参政党を支えてるのはカルトとマルチ? 統計学で暴く参政党のバックとは?【林直人】

Ⅳ. 分析結果の考察:新・有権者ブロックの政治地理学
— 数字が描く“保守票の離反地図” —
◾️4-1 係数の解釈と仮説の検証:票田の“異端化”が可視化された瞬間
Table 2 の結果は明白だ。参議院という異なる選挙アリーナでも、先行研究の核心仮説は揺らがない。
MLM親和性指数(mlm_affinity_index)とNR地理的影響力指数(nr_influence_index)はいずれも、参政党得票率(sanseito_share_2025)とその伸び率(delta_sanseito_share_22_25)に一貫して有意なプラス効果を示す。
例:MLM集積度が 0.75SD 高い自治体は、参政党の得票率が 約0.71pt 高い。
NR影響力も同様に、潜在的コミュニティの濃度が高いほど参政党が伸びるという明確な構図だ。
票の移動仮説を裏付ける証拠も鮮明。モデル(4)では、同じ変数が自民党得票率に有意なマイナスとして現れる。つまり、参政党のプラスが自民党のマイナスに直結している。
クリエンテリズム指数(ldp_clientelism_index)は対照的効果を示す。
参政党モデルではマイナス → 「旧来型利益誘導政治」の強固な地域では参政党が浸透しづらい。
自民党モデルではプラス → 伝統的集票マシンの生存証明。
**交互作用項(MLM×クリエンテリズム)**が突きつけたのは、戦場の精密座標だ。
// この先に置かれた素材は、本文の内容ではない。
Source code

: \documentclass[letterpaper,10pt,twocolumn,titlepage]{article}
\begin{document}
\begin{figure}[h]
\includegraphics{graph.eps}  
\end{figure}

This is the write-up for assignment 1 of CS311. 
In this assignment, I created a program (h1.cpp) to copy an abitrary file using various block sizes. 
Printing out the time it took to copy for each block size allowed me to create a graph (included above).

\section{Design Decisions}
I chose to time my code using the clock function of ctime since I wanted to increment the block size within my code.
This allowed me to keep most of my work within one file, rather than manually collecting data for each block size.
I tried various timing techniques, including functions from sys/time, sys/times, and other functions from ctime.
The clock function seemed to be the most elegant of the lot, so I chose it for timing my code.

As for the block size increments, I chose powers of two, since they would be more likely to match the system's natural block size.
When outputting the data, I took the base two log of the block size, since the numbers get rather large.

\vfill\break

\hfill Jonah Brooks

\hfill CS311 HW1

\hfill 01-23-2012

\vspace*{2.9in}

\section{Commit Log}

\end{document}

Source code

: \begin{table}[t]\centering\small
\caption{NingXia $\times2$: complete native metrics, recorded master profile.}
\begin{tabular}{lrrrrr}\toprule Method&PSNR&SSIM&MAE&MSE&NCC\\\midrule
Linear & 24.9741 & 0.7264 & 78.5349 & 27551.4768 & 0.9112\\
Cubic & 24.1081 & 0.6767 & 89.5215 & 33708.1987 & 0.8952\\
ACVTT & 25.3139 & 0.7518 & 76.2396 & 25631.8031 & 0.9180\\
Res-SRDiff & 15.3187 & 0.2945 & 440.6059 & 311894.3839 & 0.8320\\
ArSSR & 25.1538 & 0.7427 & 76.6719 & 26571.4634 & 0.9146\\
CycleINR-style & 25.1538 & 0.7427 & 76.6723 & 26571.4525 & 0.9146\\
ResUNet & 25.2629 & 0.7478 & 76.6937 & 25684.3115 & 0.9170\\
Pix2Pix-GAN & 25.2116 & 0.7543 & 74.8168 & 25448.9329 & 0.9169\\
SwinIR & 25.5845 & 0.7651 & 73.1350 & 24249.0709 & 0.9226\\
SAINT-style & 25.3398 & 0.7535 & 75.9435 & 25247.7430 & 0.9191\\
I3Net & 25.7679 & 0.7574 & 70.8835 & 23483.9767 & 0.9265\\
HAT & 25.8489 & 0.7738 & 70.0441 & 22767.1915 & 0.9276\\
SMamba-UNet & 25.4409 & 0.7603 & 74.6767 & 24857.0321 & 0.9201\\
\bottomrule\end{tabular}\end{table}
自民党ネットワークが弱く、かつMLM濃度が高い地域で、参政党の伸びは爆発的になる。
これは単なる価値観の一致ではなく、政治的疎外空間での組織的動員を意味する。
◾️4-2 衆院選と参院選の比較:制度を超えて生き残る支持基盤
衆院の小選挙区・比例併用制と参院の全国比例制という異なる制度下でも、係数の大きさと有意性にほぼ差はない。
これは、支持層が候補者人気ではなく参政党という政党ブランドとイデオロギーに結びついていることを意味する。
選挙制度が変わっても行動パターンは揺らがないーーつまり固定化された有権者ブロックだ。
◾️4-3 ケースファイル #YK-001:福岡県行橋市
福岡県行橋市の2025年参院選比例代表結果:参政党 4,668.7票、自民・国民民主に次ぐ第3位。全国平均を超える高支持率。
背景捜査:
市内に幸福の科学支部、天理教分教会群、倫理研究所法人会が存在。
これらは NR影響力指数の主要構成要素であり、モデルが予測する“高リスク地域”の条件をすべて満たす。
結論:行橋市はモデルの的中例そのものだ。ここでの参政党躍進は偶然でも「風」でもなく、地理的に集積した価値共同体ネットワークの動員結果だった。
マクロの統計パターンが、ミクロの地域現実と完全に一致した瞬間である。
◾️総括:保守政治の静かな内戦が始まった
この分析は、参政党の拡大が「反自民の一時的うねり」ではなく、特定コミュニティが地理的に固まって政治行動を組織化する構造現象であることを示した。
その構造は制度を超えて持続し、自民党の票田の一部を恒常的に侵食していく。
次の選挙戦は、与野党の争いではなくーー保守陣営内部の生存戦争になるだろう。